Pour vous entraîner de façon structurée à ce type de questions, travaillez des situations réalistes avec le guide de préparation à l'entretien et essayez l'entraînement à l'entretien blanc avant votre rendez-vous.
En savoir plus sur la culture et les valeurs
Les coutumes et les fêtes ne sont qu'une partie de ce que couvrent le test de naturalisation et l'entretien. Les mêmes thèmes reviennent sans cesse : le système politique et la démocratie directe, les quatre langues nationales, la géographie et les cantons, l'histoire – et, oui, les jours fériés comme le 1er août.
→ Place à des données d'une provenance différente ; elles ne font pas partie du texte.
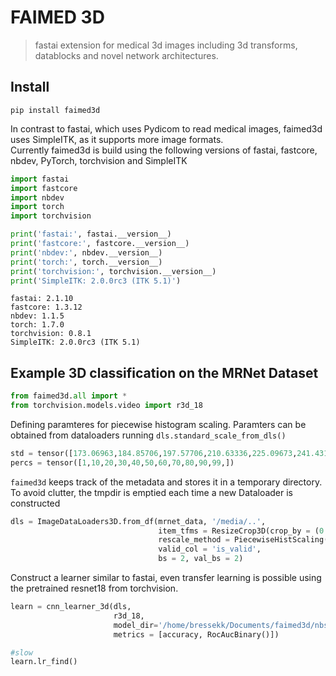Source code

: # FAIMED 3D
> fastai extension for medical 3d images including 3d transforms, datablocks and novel network architectures. 


## Install

`pip install faimed3d`

In contrast to fastai, which uses Pydicom to read medical images, faimed3d uses SimpleITK, as it supports more image formats.  
Currently faimed3d is build using the following versions of fastai, fastcore, nbdev, PyTorch, torchvision and SimpleITK

```python
import fastai
import fastcore
import nbdev
import torch
import torchvision

print('fastai:', fastai.__version__)
print('fastcore:', fastcore.__version__)
print('nbdev:', nbdev.__version__)
print('torch:', torch.__version__)
print('torchvision:', torchvision.__version__)
print('SimpleITK: 2.0.0rc3 (ITK 5.1)')
```

    fastai: 2.1.10
    fastcore: 1.3.12
    nbdev: 1.1.5
    torch: 1.7.0
    torchvision: 0.8.1
    SimpleITK: 2.0.0rc3 (ITK 5.1)


## Example 3D classification on the MRNet Dataset

```python
from faimed3d.all import *
from torchvision.models.video import r3d_18
```

Defining paramteres for piecewise histogram scaling. Paramters can be obtained from dataloaders running `dls.standard_scale_from_dls()`

```python
std = tensor([173.06963,184.85706,197.57706,210.63336,225.09673,241.43134,260.64816,285.0106,320.0079,386.4354,562.08795])
percs = tensor([1,10,20,30,40,50,60,70,80,90,99,])
```

`faimed3d` keeps track of the metadata and stores it in a temporary directory. To avoid clutter, the tmpdir is emptied each time a new Dataloader is constructed

```python
dls = ImageDataLoaders3D.from_df(mrnet_data, '/media/..',
                                 item_tfms = ResizeCrop3D(crop_by = (0., 0.1, 0.1), resize_to = (20, 112, 112), perc_crop = True),
                                 rescale_method = PiecewiseHistScaling(percs, std),
                                 valid_col = 'is_valid',
                                 bs = 2, val_bs = 2)
```

Construct a learner similar to fastai, even transfer learning is possible using the pretrained resnet18 from torchvision.

```python
learn = cnn_learner_3d(dls, 
                       r3d_18,  
                       model_dir='/home/bressekk/Documents/faimed3d/nbs', 
                       metrics = [accuracy, RocAucBinary()])
```

```python
#slow
learn.lr_find()
```
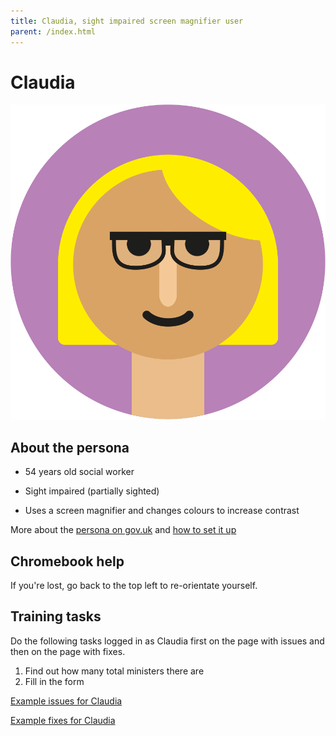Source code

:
 ```yaml
---
title: Claudia, sight impaired screen magnifier user
parent: /index.html
---
```


# Claudia

<div><img src="../images/persona-avatars/claudia.png" class="profile" alt="" /></div>


## About the persona

* 54 years old social worker

* Sight impaired (partially sighted)

* Uses a screen magnifier and changes colours to increase contrast

More about the [persona on gov.uk](https://www.gov.uk/government/publications/understanding-disabilities-and-impairments-user-profiles/claudia-partially-sighted-screen-magnifier-user) and [how to set it up](../setup/chromebook.html#claudia)


## Chromebook help

If you're lost, go back to the top left to re-orientate yourself.


## Training tasks

Do the following tasks logged in as Claudia first on the page with issues and then on the page with fixes.

1. Find out how many total ministers there are
2. Fill in the form

[Example issues for Claudia](bad.html)

[Example fixes for Claudia](good.html)
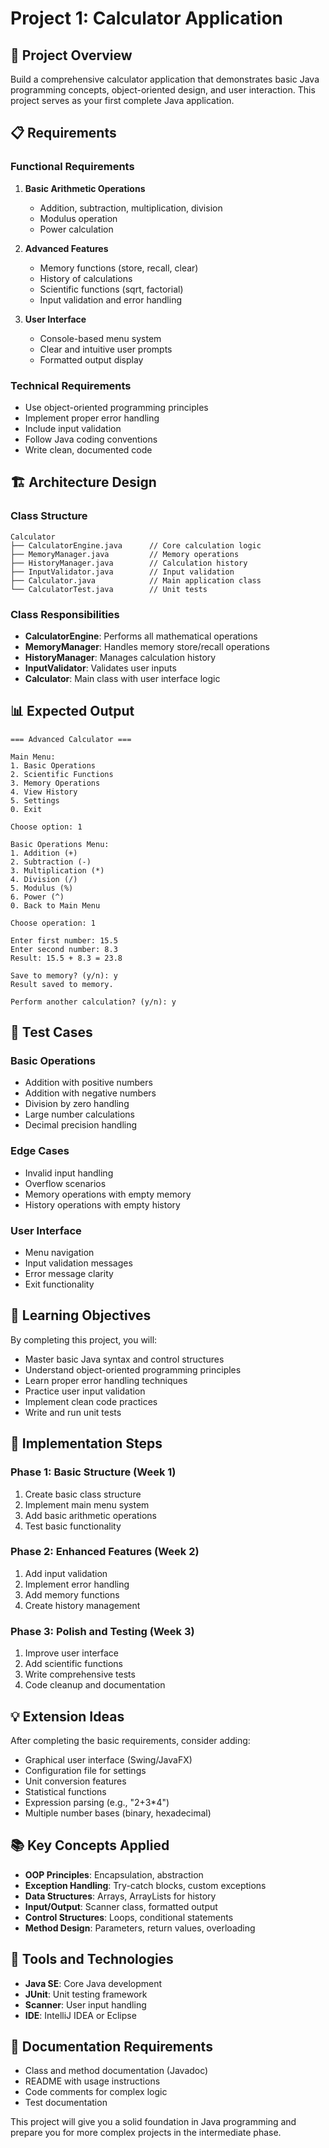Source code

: # Project 1: Calculator Application

## 🎯 Project Overview
Build a comprehensive calculator application that demonstrates basic Java programming concepts, object-oriented design, and user interaction. This project serves as your first complete Java application.

## 📋 Requirements

### Functional Requirements
1. **Basic Arithmetic Operations**
   - Addition, subtraction, multiplication, division
   - Modulus operation
   - Power calculation

2. **Advanced Features**
   - Memory functions (store, recall, clear)
   - History of calculations
   - Scientific functions (sqrt, factorial)
   - Input validation and error handling

3. **User Interface**
   - Console-based menu system
   - Clear and intuitive user prompts
   - Formatted output display

### Technical Requirements
- Use object-oriented programming principles
- Implement proper error handling
- Include input validation
- Follow Java coding conventions
- Write clean, documented code

## 🏗️ Architecture Design

### Class Structure
```
Calculator
├── CalculatorEngine.java      // Core calculation logic
├── MemoryManager.java         // Memory operations
├── HistoryManager.java        // Calculation history
├── InputValidator.java        // Input validation
├── Calculator.java            // Main application class
└── CalculatorTest.java        // Unit tests
```

### Class Responsibilities
- **CalculatorEngine**: Performs all mathematical operations
- **MemoryManager**: Handles memory store/recall operations
- **HistoryManager**: Manages calculation history
- **InputValidator**: Validates user inputs
- **Calculator**: Main class with user interface logic

## 📊 Expected Output
```
=== Advanced Calculator ===

Main Menu:
1. Basic Operations
2. Scientific Functions
3. Memory Operations
4. View History
5. Settings
0. Exit

Choose option: 1

Basic Operations Menu:
1. Addition (+)
2. Subtraction (-)
3. Multiplication (*)
4. Division (/)
5. Modulus (%)
6. Power (^)
0. Back to Main Menu

Choose operation: 1

Enter first number: 15.5
Enter second number: 8.3
Result: 15.5 + 8.3 = 23.8

Save to memory? (y/n): y
Result saved to memory.

Perform another calculation? (y/n): y
```

## 🧪 Test Cases

### Basic Operations
- Addition with positive numbers
- Addition with negative numbers
- Division by zero handling
- Large number calculations
- Decimal precision handling

### Edge Cases
- Invalid input handling
- Overflow scenarios
- Memory operations with empty memory
- History operations with empty history

### User Interface
- Menu navigation
- Input validation messages
- Error message clarity
- Exit functionality

## 🎯 Learning Objectives
By completing this project, you will:
- Master basic Java syntax and control structures
- Understand object-oriented programming principles
- Learn proper error handling techniques
- Practice user input validation
- Implement clean code practices
- Write and run unit tests

## 🚀 Implementation Steps

### Phase 1: Basic Structure (Week 1)
1. Create basic class structure
2. Implement main menu system
3. Add basic arithmetic operations
4. Test basic functionality

### Phase 2: Enhanced Features (Week 2)
1. Add input validation
2. Implement error handling
3. Add memory functions
4. Create history management

### Phase 3: Polish and Testing (Week 3)
1. Improve user interface
2. Add scientific functions
3. Write comprehensive tests
4. Code cleanup and documentation

## 💡 Extension Ideas
After completing the basic requirements, consider adding:
- Graphical user interface (Swing/JavaFX)
- Configuration file for settings
- Unit conversion features
- Statistical functions
- Expression parsing (e.g., "2+3*4")
- Multiple number bases (binary, hexadecimal)

## 📚 Key Concepts Applied
- **OOP Principles**: Encapsulation, abstraction
- **Exception Handling**: Try-catch blocks, custom exceptions
- **Data Structures**: Arrays, ArrayLists for history
- **Input/Output**: Scanner class, formatted output
- **Control Structures**: Loops, conditional statements
- **Method Design**: Parameters, return values, overloading

## 🔧 Tools and Technologies
- **Java SE**: Core Java development
- **JUnit**: Unit testing framework
- **Scanner**: User input handling
- **IDE**: IntelliJ IDEA or Eclipse

## 📖 Documentation Requirements
- Class and method documentation (Javadoc)
- README with usage instructions
- Code comments for complex logic
- Test documentation

This project will give you a solid foundation in Java programming and prepare you for more complex projects in the intermediate phase.
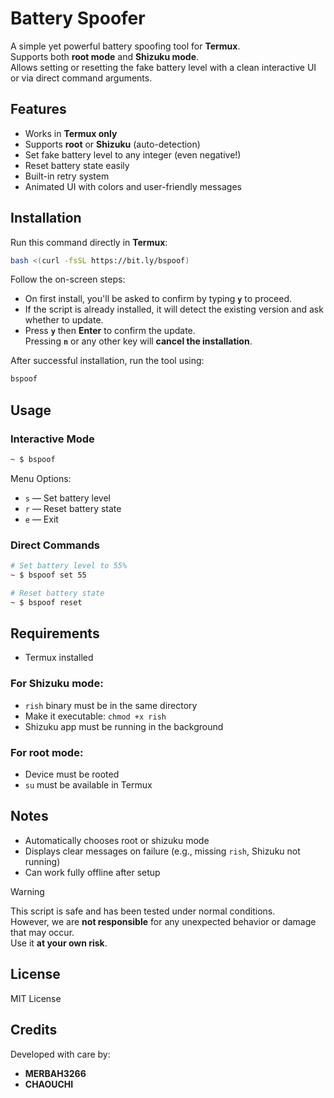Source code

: # Battery Spoofer

A simple yet powerful battery spoofing tool for **Termux**.  
Supports both **root mode** and **Shizuku mode**.  
Allows setting or resetting the fake battery level with a clean interactive UI or via direct command arguments.


## Features

- Works in **Termux only**
- Supports **root** or **Shizuku** (auto-detection)
- Set fake battery level to any integer (even negative!)
- Reset battery state easily
- Built-in retry system
- Animated UI with colors and user-friendly messages


## Installation

Run this command directly in **Termux**:

```bash
bash <(curl -fsSL https://bit.ly/bspoof)
```

Follow the on-screen steps:

- On first install, you'll be asked to confirm by typing **`y`** to proceed.
- If the script is already installed, it will detect the existing version and ask whether to update.
- Press **`y`** then **Enter** to confirm the update.  
  Pressing **`n`** or any other key will **cancel the installation**.

After successful installation, run the tool using:

```bash
bspoof
```


## Usage

### Interactive Mode

```bash
~ $ bspoof
```

Menu Options:
- `s` — Set battery level  
- `r` — Reset battery state  
- `e` — Exit  


### Direct Commands

```bash
# Set battery level to 55%
~ $ bspoof set 55

# Reset battery state
~ $ bspoof reset
```


## Requirements

- Termux installed

### For Shizuku mode:
- `rish` binary must be in the same directory
- Make it executable: `chmod +x rish`
- Shizuku app must be running in the background

### For root mode:
- Device must be rooted
- `su` must be available in Termux


## Notes

- Automatically chooses root or shizuku mode
- Displays clear messages on failure (e.g., missing `rish`, Shizuku not running)
- Can work fully offline after setup

> [!WARNING]
> This script is safe and has been tested under normal conditions.  
> However, we are **not responsible** for any unexpected behavior or damage that may occur.  
> Use it **at your own risk**.

## License

MIT License


## Credits

Developed with care by:

- **MERBAH3266**
- **CHAOUCHI**
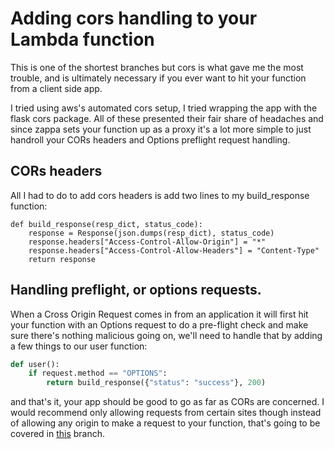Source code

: # Adding cors handling to your Lambda function

This is one of the shortest branches but cors is what gave me the
most trouble, and is ultimately necessary if you ever want to hit
your function from a client side app.

I tried using aws's automated cors setup, I tried wrapping the app
with the flask cors package. All of these presented their fair share
of headaches and since zappa sets your function up as a proxy it's a lot
more simple to just handroll your CORs headers and Options preflight request
handling.

## CORs headers

All I had to do to add cors headers is add two lines to my build_response function:

```
def build_response(resp_dict, status_code):
    response = Response(json.dumps(resp_dict), status_code)
    response.headers["Access-Control-Allow-Origin"] = "*"
    response.headers["Access-Control-Allow-Headers"] = "Content-Type"
    return response
```
## Handling preflight, or options requests.

When a Cross Origin Request comes in from an application it will first hit
your function with an Options request to do a pre-flight check and make sure
there's nothing malicious going on, we'll need to handle that by adding
a few things to our user function:

```python
def user():
    if request.method == "OPTIONS":
        return build_response({"status": "success"}, 200)
```
and that's it, your app should be good to go as far as CORs are concerned. I would
recommend only allowing requests from certain sites though instead of allowing
any origin to make a request to your function, that's going to be covered in [this](https://github.com/ipbrennan90/lambda-tutorial/tree/simple-security)
branch.
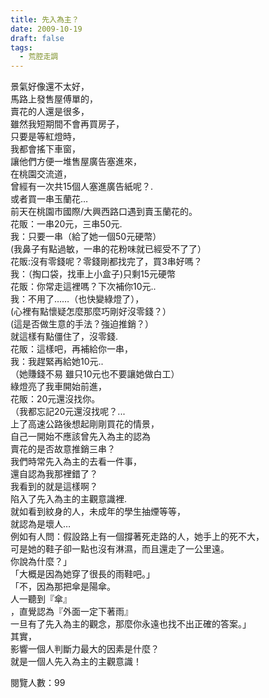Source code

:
 ```yaml
---
title: 先入為主？
date: 2009-10-19
draft: false
tags:
  - 荒腔走調
---
```

景氣好像還不太好，  
馬路上發售屋傅單的，  
賣花的人還是很多，  
雖然我短期間不會再買房子，  
只要是等紅燈時，  
我都會搖下車窗，  
讓他們方便一堆售屋廣告塞進來，  
在桃園交流道，  
曾經有一次共15個人塞進廣告紙呢？.  
或者買一串玉蘭花…  
前天在桃園市國際/大興西路口遇到賣玉蘭花的。  
花販：一串20元，三串50元.  
我：只要一串（給了她一個50元硬幣）  
(我鼻子有點過敏，一串的花粉味就已經受不了了）  
花販:沒有零錢呢？零錢剛都找完了，買3串好嗎？  
我：（掏口袋，找車上小盒子)只剩15元硬幣  
花販：你常走這裡嗎？下次補你10元..  
我：不用了……（也快變綠燈了），  
(心裡有點懷疑怎麼那麼巧剛好沒零錢？）  
(這是否做生意的手法？強迫推銷？）  
就這樣有點僵住了，沒零錢.  
花販：這樣吧，再補給你一串，  
我：我趕緊再給她10元..  
（她賺錢不易 雖只10元也不要讓她做白工）  
綠燈亮了我車開始前進，  
花販：20元還沒找你。  
（我都忘記20元還沒找呢？...  
上了高速公路後想起剛剛買花的情景，  
自己一開始不應該曾先入為主的認為  
賣花的是否故意推銷三串？  
我們時常先入為主的去看一件事，  
還自認為我那裡錯了？  
我看到的就是這樣啊？  
陷入了先入為主的主觀意識裡.  
就如看到紋身的人，未成年的學生抽煙等等，  
就認為是壞人…  
例如有人問：假設路上有一個撐著死走路的人，她手上的死不大，  
可是她的鞋子卻一點也沒有淋濕，而且還走了一公里遠。  
你說為什麼？」  
「大概是因為她穿了很長的雨鞋吧。」  
「不，因為那把傘是陽傘。  
人一聽到『傘』  
，直覺認為『外面一定下著雨』  
一旦有了先入為主的觀念，那麼你永遠也找不出正確的答案。」  
其實，  
影響一個人判斷力最大的因素是什麼？  
就是一個人先入為主的主觀意識！  

閱覽人數：99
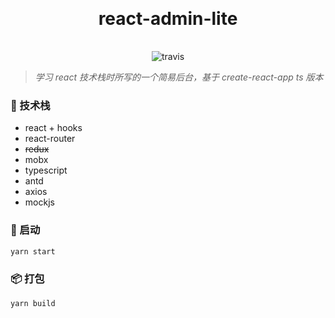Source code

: <h1 align="center" style="margin: 30px 0 35px;">react-admin-lite</h1>

<p align="center">
    <img alt="travis" src="https://travis-ci.org/xiaojun1994/react-admin-lite.svg?branch=master">
</p>

> _学习 react 技术栈时所写的一个简易后台，基于 create-react-app ts 版本_

### 🤡 技术栈

- react + hooks
- react-router
- ~~redux~~
- mobx
- typescript
- antd
- axios
- mockjs

### 🍺 启动

```bash
yarn start
```

### 📦 打包

```bash
yarn build
```
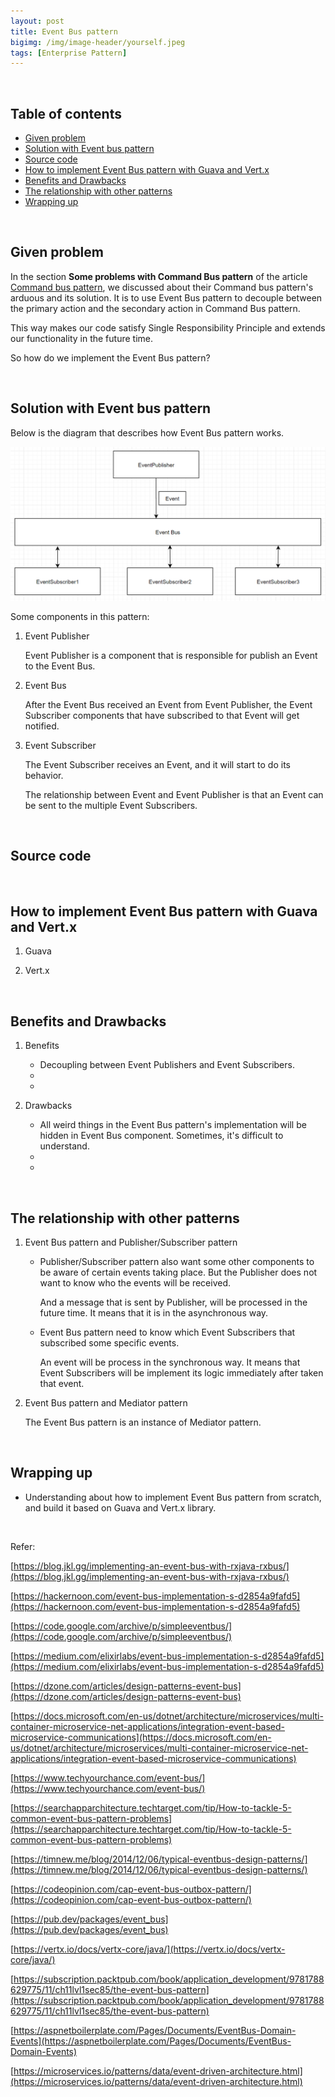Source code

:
 ```yaml
---
layout: post
title: Event Bus pattern
bigimg: /img/image-header/yourself.jpeg
tags: [Enterprise Pattern]
---
```





<br>

## Table of contents
- [Given problem](#given-problem)
- [Solution with Event bus pattern](#solution-with-event-bus-pattern)
- [Source code](#source-code)
- [How to implement Event Bus pattern with Guava and Vert.x](#how-to-implement-event-bus-pattern-with-guava-and-vert.x)
- [Benefits and Drawbacks](#benefits-and-drawbacks)
- [The relationship with other patterns](#the-relationship-with-other-patterns)
- [Wrapping up](#wrapping-up)


<br>

## Given problem

In the section **Some problems with Command Bus pattern** of the article [Command bus pattern](https://ducmanhphan.github.io/2020-12-02-command-bus-pattern/), we discussed about their Command bus pattern's arduous and its solution. It is to use Event Bus pattern to decouple between the primary action and the secondary action in Command Bus pattern.

This way makes our code satisfy Single Responsibility Principle and extends our functionality in the future time.

So how do we implement the Event Bus pattern?

<br>

## Solution with Event bus pattern

Below is the diagram that describes how Event Bus pattern works.

![](../img/design-pattern/event-bus/event-bus.png)

Some components in this pattern:
1. Event Publisher

    Event Publisher is a component that is responsible for publish an Event to the Event Bus.

2. Event Bus

    After the Event Bus received an Event from Event Publisher, the Event Subscriber components that have subscribed to that Event will get notified.

3. Event Subscriber

    The Event Subscriber receives an Event, and it will start to do its behavior.

    The relationship between Event and Event Publisher is that an Event can be sent to the multiple Event Subscribers.

<br>

## Source code





<br>

## How to implement Event Bus pattern with Guava and Vert.x

1. Guava




2. Vert.x




<br>

## Benefits and Drawbacks

1. Benefits

    - Decoupling between Event Publishers and Event Subscribers.
    - 
    - 


2. Drawbacks

    - All weird things in the Event Bus pattern's implementation will be hidden in Event Bus component. Sometimes, it's difficult to understand.
    - 
    - 

<br>

## The relationship with other patterns

1. Event Bus pattern and Publisher/Subscriber pattern

    - Publisher/Subscriber pattern also want some other components to be aware of certain events taking place. But the Publisher does not want to know who the events will be received.

        And a message that is sent by Publisher, will be processed in the future time. It means that it is in the asynchronous way.

    - Event Bus pattern need to know which Event Subscribers that subscribed some specific events.

        An event will be process in the synchronous way. It means that Event Subscribers will be implement its logic immediately after taken that event.

2. Event Bus pattern and Mediator pattern

    The Event Bus pattern is an instance of Mediator pattern.

<br>

## Wrapping up

- Understanding about how to implement Event Bus pattern from scratch, and build it based on Guava and Vert.x library.

<br>

Refer:

[https://blog.jkl.gg/implementing-an-event-bus-with-rxjava-rxbus/](https://blog.jkl.gg/implementing-an-event-bus-with-rxjava-rxbus/)

[https://hackernoon.com/event-bus-implementation-s-d2854a9fafd5](https://hackernoon.com/event-bus-implementation-s-d2854a9fafd5)

[https://code.google.com/archive/p/simpleeventbus/](https://code.google.com/archive/p/simpleeventbus/)

[https://medium.com/elixirlabs/event-bus-implementation-s-d2854a9fafd5](https://medium.com/elixirlabs/event-bus-implementation-s-d2854a9fafd5)

[https://dzone.com/articles/design-patterns-event-bus](https://dzone.com/articles/design-patterns-event-bus)

[https://docs.microsoft.com/en-us/dotnet/architecture/microservices/multi-container-microservice-net-applications/integration-event-based-microservice-communications](https://docs.microsoft.com/en-us/dotnet/architecture/microservices/multi-container-microservice-net-applications/integration-event-based-microservice-communications)

[https://www.techyourchance.com/event-bus/](https://www.techyourchance.com/event-bus/)

[https://searchapparchitecture.techtarget.com/tip/How-to-tackle-5-common-event-bus-pattern-problems](https://searchapparchitecture.techtarget.com/tip/How-to-tackle-5-common-event-bus-pattern-problems)

[https://timnew.me/blog/2014/12/06/typical-eventbus-design-patterns/](https://timnew.me/blog/2014/12/06/typical-eventbus-design-patterns/)

[https://codeopinion.com/cap-event-bus-outbox-pattern/](https://codeopinion.com/cap-event-bus-outbox-pattern/)

[https://pub.dev/packages/event_bus](https://pub.dev/packages/event_bus)

[https://vertx.io/docs/vertx-core/java/](https://vertx.io/docs/vertx-core/java/)

[https://subscription.packtpub.com/book/application_development/9781788629775/11/ch11lvl1sec85/the-event-bus-pattern](https://subscription.packtpub.com/book/application_development/9781788629775/11/ch11lvl1sec85/the-event-bus-pattern)

[https://aspnetboilerplate.com/Pages/Documents/EventBus-Domain-Events](https://aspnetboilerplate.com/Pages/Documents/EventBus-Domain-Events)

[https://microservices.io/patterns/data/event-driven-architecture.html](https://microservices.io/patterns/data/event-driven-architecture.html)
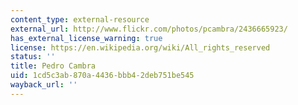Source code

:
 ```yaml
---
content_type: external-resource
external_url: http://www.flickr.com/photos/pcambra/2436665923/
has_external_license_warning: true
license: https://en.wikipedia.org/wiki/All_rights_reserved
status: ''
title: Pedro Cambra
uid: 1cd5c3ab-870a-4436-bbb4-2deb751be545
wayback_url: ''
---
```

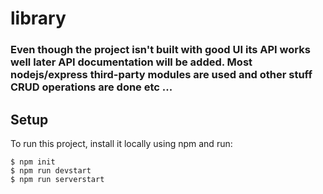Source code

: # library
### Even though the project isn't built with good UI its API works well later API documentation will be added. Most nodejs/express third-party modules are used and other stuff CRUD operations are done etc ...

## Setup

To run this project, install it locally using npm and run:

```
$ npm init
$ npm run devstart
$ npm run serverstart
```
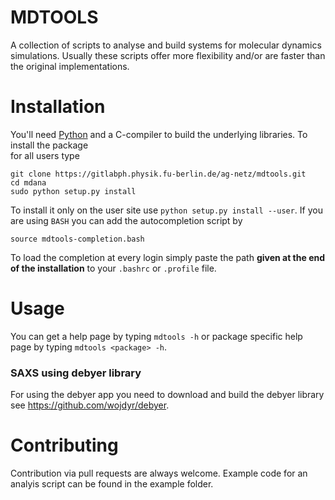 # MDTOOLS

A collection of scripts to analyse and build systems for molecular dynamics simulations.
Usually these scripts offer more flexibility and/or are faster than the original implementations.

# Installation

You'll need [Python](https://www.python.org) and a C-compiler to build the
underlying libraries. To install the package  
for all users type
```
git clone https://gitlabph.physik.fu-berlin.de/ag-netz/mdtools.git
cd mdana
sudo python setup.py install
```
To install it only on the user site use `python setup.py install --user`.
If you are using `BASH` you can add the autocompletion script
by

```
source mdtools-completion.bash
```

To load the completion at every login simply paste the path **given at the end
of the installation** to your `.bashrc` or `.profile` file.

# Usage

You can get a help page by typing `mdtools -h` or package specific help page
by typing `mdtools <package> -h`.


### SAXS using debyer library

For using the debyer app you need to download and build
the debyer library see
https://github.com/wojdyr/debyer.

# Contributing

Contribution via pull requests are always welcome. Example code for an
analyis script can be found in the example folder.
La bonne nouvelle : ces faits s'ancrent vite lorsqu'on les travaille en contexte plutôt qu'en les lisant simplement.
Un plan simple et efficace :
- Commencez par les bases – les quatre langues, les 26 cantons, le Conseil fédéral et le fonctionnement des votations et des initiatives.
- Ajoutez la couche culturelle – fête nationale, traditions, fêtes et les coutumes propres à votre canton.
- Testez-vous – les courts quiz valent mieux que la lecture passive. Utilisez les cartes mémoire pour les chiffres et les faits, puis passez un examen blanc complet pour repérer vos points faibles.